De notre côté, nous enquêtons puis contactons les services de l'immigration des pays respectifs pour leur signaler la présence de ces combattants chez eux. Nous collaborons étroitement avec les services de l’immigration allemands, autrichiens et finlandais notamment.

"Quand ils arrivent en Europe, ces miliciens sont tellement contents qu'ils ne peuvent pas s'empêcher de poster leurs photos sur les réseaux sociaux"

Nous avons reçu de l’aide au sein même du gouvernement irakien, notamment d’un haut responsable du ministère des Droits de l’Homme, qui nous a fourni des photos. Cette personne ne souhaite toutefois pas révéler son identité car les milices chiites, qui sont très influentes, pourraient exercer des pressions sur elle.

Souvent aussi, ces miliciens se dénoncent eux-mêmes. Quand ils arrivent en Europe, ils sont si contents qu’ils ne peuvent pas s’empêcher de poster leurs photos sur les réseaux sociaux. Et ils oublient que leurs photos du temps où
ils se battaient au sein des milices existent toujours sur Internet…

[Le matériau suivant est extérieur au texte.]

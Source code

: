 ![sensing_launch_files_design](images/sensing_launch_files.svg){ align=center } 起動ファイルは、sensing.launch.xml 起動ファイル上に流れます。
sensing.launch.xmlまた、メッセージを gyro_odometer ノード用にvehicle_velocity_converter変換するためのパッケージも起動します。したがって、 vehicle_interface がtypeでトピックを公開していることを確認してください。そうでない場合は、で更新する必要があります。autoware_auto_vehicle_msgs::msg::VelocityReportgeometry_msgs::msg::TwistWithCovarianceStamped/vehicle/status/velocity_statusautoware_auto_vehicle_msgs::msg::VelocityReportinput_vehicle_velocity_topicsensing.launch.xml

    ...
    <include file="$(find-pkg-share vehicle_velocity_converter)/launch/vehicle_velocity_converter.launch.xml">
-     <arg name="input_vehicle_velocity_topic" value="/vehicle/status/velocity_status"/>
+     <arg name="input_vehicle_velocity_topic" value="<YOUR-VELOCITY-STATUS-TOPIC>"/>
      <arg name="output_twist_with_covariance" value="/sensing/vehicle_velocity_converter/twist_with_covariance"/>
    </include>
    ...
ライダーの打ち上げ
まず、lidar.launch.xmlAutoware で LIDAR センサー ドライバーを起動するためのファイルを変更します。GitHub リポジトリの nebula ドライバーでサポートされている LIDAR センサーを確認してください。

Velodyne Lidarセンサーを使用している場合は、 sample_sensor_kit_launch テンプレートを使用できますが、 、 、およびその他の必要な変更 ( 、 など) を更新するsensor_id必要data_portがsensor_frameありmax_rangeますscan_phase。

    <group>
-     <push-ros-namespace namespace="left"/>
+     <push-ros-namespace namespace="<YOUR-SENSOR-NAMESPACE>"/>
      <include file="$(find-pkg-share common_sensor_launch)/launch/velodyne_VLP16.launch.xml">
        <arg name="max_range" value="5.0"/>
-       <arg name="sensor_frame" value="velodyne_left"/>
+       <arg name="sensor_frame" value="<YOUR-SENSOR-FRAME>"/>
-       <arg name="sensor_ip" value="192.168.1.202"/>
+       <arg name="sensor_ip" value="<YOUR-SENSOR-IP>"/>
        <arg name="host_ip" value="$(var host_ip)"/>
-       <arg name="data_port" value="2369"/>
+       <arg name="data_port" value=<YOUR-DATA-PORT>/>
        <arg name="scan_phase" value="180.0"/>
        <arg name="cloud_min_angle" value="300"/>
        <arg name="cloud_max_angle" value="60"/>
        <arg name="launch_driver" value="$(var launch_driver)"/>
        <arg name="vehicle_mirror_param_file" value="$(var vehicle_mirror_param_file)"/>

Beaucoup d’entre eux ont en revanche fermé leurs comptes Facebook et Twitter quand ils se sont aperçus qu’ils avaient été démasqués.

Pour obtenir l’asile en Europe, ces miliciens se font le plus souvent passer par des Irakiens sunnites ayant fui les provinces de l’ouest de l’Irak, comme al-Anbar, où sévissent les jihadistes de l’EI. Certains ont acheté de faux passeports syriens pour pouvoir obtenir l’asile rapidement.

Nous n’enquêtons pas seulement sur les milices irakiennes, mais nous avons également repéré des combattants syriens pro-Bachar [al-Assad] parmi les réfugiés et avons signalé leur présence aux autorités.

Sur les réseaux sociaux, cet homme est accusé d'être un "chabiha", un milicien du régime syrien. Photo Twitter. Photos floutées par France 24.

La Convention des Nations Unies sur le statut de réfugiés, ainsi que la Convention de Dublin de 1990 sur le droit d’asile, stipulent que le droit d’asile sera refusé à toute personne impliquée dans un crime de guerre, un crime contre l’humanité ou un génocide. C’est sur ces éléments que nous nous basons pour demander à ces pays européens de refuser le statut de réfugiés à ces miliciens. Nous sommes en tout cas en train de rassembler les preuves contre les miliciens qui ont commis des exactions contre les civils en Irak.

En Irak, ces milices agissent en dehors de tout cadre légal, en totale liberté, et ont perpétré de nombreux crimes contre les sunnites, surtout ces derniers mois.
Plusieurs combattants issus des forces kurdes irakiennes, qui luttent contre les jihadistes de l’EI en Irak, ont également été repérés ces dernières semaines sur les réseaux sociaux, alors qu’ils se trouvaient en Europe. Les combattants kurdes en Irak sont accusés par l’ONG Human Rights Watch d’empêcher des résidents arabes qui avaient été déplacés par les combats de retourner chez eux, dans les zones reprises aux jihadistes en août 2014 dans les provinces de Ninawa et d'Erbil. Ils auraient également détenu 70 personnes arabes durant de longues périodes, sans aucune inculpation.